Em sua concepção do espetáculo, a aparelhagem é constante e os “gritos” são procurados por serem meios de comunicação direta aos sentidos do espectador. Além dos manequins, das máscaras e dos instrumentos musicais, não há decoração. Os atores não estão em "trajes modernos", mas em "trajes milenares, com destino ritual". Além disso, a luz, "que não é feita apenas para colorir, ou iluminar, e que carrega consigo a sua força, a sua influência, as suas sugestões", ilumina também os espectadores, uma vez que estão no centro. Centro deste único sala onde a performance acontece. Quanto ao ator, Artaud recusa-lhe "qualquer iniciativa pessoal"; ele o considera "um atleta do coração", que, por produzir "respirações". pode produzir emoções específicas com sucesso.
Pela realização concreta de seus desejos cênicos, Artaud pensa que pode apelar a “certas idéias inusitadas (...) que tocam na Criação, no Devir, no Caos e (...) tudo de uma ordem cósmica (...) incluindo o teatro 'é totalmente desacostumado ”. No entanto, ele especifica que o pensamento inerente ao espetáculo não deve se tornar o tema geral da peça, mesmo que o criador deva ter o cuidado de introduzir essas chaves de pensamento essenciais.
O primeiro e único espetáculo de crueldade é a tragédia Les Cenci (uma tragédia em quatro atos e dez tableaux depois de Shelley e Stendhal ). A apresentação aconteceu em6 de maio de 1935no Théâtre des Folies-Wagram . Artaud admite que esta peça não pertence realmente ao teatro da crueldade, mas a anuncia e a prepara. A peça é baseada no “movimento da gravidade”. Artaud escreveu em La Bête noire n o 2 de1 ° de maio de 1935 : “Por Les Cenci , parece-me que o teatro voltou ao seu plano e que redescobriu esta dignidade quase humana, sem a qual não é útil perturbar o espectador. "

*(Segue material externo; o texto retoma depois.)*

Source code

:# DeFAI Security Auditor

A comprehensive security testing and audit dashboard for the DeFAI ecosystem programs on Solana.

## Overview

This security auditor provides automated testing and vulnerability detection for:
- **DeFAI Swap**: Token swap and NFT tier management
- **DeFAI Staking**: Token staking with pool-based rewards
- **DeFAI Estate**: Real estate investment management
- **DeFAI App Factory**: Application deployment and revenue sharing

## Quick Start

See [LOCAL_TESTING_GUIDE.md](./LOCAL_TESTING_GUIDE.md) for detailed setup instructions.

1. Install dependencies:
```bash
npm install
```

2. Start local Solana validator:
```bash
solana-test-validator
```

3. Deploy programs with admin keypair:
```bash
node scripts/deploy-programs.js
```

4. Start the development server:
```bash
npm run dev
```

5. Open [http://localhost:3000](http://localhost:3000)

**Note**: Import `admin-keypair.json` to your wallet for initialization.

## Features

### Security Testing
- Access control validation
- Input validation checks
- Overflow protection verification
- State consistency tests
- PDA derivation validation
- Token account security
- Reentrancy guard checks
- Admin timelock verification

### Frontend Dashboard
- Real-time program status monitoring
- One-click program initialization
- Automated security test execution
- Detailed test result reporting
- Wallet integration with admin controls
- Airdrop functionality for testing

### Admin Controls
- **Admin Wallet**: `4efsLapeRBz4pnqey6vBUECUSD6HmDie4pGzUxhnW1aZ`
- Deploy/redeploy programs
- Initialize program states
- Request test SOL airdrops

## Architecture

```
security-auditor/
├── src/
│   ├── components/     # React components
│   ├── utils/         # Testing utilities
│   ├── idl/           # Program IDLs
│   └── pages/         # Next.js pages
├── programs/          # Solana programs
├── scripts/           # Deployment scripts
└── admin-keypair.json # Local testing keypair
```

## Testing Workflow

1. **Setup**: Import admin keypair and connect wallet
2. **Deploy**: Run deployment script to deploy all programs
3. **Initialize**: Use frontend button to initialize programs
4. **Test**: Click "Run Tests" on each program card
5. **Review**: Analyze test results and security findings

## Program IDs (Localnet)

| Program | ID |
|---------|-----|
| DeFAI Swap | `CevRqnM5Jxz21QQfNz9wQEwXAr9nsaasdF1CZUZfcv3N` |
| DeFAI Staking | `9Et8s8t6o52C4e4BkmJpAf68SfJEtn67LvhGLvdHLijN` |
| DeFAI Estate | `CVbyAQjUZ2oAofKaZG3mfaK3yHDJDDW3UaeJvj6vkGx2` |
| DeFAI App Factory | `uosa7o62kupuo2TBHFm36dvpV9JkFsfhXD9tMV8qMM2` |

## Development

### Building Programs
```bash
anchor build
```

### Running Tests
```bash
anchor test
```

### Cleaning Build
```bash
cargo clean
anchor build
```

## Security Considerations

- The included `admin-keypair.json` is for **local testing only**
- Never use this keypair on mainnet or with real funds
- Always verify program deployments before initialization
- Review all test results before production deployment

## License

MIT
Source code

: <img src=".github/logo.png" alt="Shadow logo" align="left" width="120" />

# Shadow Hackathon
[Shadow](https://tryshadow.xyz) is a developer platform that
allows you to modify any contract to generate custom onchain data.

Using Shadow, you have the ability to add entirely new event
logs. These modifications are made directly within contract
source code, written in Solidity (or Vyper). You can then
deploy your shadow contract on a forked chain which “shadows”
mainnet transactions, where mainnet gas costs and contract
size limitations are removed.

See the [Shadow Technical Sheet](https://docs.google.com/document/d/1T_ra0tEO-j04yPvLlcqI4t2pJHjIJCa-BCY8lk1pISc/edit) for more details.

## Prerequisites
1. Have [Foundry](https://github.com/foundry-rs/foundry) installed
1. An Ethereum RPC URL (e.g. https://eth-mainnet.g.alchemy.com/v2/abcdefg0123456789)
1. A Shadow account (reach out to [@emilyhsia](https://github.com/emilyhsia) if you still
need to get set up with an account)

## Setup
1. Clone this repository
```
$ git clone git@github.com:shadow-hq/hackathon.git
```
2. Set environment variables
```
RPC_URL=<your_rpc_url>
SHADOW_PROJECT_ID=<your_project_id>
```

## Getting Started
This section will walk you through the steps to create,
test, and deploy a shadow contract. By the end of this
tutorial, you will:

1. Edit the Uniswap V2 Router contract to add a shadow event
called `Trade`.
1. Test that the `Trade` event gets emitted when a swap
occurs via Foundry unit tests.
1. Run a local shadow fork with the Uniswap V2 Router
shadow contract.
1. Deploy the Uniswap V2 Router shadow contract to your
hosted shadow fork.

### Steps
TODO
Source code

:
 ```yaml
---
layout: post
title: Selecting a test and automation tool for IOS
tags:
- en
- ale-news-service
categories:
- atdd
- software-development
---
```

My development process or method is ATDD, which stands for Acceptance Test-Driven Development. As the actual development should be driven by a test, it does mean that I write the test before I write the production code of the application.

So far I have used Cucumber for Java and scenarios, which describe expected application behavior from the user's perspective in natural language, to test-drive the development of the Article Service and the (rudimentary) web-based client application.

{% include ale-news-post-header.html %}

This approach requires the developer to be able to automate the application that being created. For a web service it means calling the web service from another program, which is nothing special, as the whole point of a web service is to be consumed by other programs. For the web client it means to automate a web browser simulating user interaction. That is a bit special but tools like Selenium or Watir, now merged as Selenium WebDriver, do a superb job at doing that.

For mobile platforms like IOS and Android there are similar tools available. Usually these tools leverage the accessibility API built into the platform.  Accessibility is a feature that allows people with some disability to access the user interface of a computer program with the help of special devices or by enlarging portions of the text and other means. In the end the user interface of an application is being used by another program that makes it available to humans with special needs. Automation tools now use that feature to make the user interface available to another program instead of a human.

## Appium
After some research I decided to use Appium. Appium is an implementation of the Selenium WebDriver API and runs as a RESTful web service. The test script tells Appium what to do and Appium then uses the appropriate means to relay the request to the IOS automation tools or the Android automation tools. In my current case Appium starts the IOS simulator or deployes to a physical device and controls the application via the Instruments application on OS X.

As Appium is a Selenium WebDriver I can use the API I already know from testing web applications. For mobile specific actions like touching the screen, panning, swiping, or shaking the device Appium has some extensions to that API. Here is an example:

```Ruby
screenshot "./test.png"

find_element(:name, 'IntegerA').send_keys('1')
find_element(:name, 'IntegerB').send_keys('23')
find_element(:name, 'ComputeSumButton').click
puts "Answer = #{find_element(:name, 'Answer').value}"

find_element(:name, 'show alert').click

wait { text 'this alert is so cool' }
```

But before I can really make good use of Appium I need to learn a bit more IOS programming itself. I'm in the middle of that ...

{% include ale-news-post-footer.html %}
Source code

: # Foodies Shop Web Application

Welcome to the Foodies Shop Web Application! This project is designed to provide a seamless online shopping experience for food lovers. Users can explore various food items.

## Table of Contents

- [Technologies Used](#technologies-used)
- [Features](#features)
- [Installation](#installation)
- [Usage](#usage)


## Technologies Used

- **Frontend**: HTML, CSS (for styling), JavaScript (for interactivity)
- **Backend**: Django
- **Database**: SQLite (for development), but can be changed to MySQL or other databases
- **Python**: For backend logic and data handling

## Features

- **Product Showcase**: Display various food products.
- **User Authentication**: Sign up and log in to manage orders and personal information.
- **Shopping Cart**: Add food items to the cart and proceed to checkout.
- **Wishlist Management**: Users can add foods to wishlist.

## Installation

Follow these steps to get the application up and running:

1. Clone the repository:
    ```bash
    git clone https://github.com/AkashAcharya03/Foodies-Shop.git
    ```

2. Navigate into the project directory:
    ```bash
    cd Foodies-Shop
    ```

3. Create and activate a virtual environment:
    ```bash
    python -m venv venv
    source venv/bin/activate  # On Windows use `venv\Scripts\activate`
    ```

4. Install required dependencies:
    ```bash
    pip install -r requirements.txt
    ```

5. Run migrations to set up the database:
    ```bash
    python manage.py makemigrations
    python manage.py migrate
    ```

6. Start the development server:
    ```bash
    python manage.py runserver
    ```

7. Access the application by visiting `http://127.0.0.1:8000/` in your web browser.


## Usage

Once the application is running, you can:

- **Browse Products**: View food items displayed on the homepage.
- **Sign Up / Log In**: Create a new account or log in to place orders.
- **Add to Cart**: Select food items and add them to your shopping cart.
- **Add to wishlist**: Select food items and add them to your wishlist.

Michel de Ghelderode e Jerzy Grotowski são autores que podem reivindicar ser o teatro da crueldade.
Outro espetáculo frequentemente vinculado ao teatro da crueldade é Purificado de Sarah Kane ( 1999 ) .
Também podemos citar Jodorowsky , Topor e Arrabal com o movimento do Pânico . O teatro da crueldade teve certa influência no actionism em geral e em particular na visão de uma arte total imaginada por Hermann Nitsch , com seu Orgien-Mysterien-Theatre (teatro de orgias e mistérios).
Mais contemporâneo, Roméo Castellucci quer ser uma continuação do teatro teorizado por Artaud.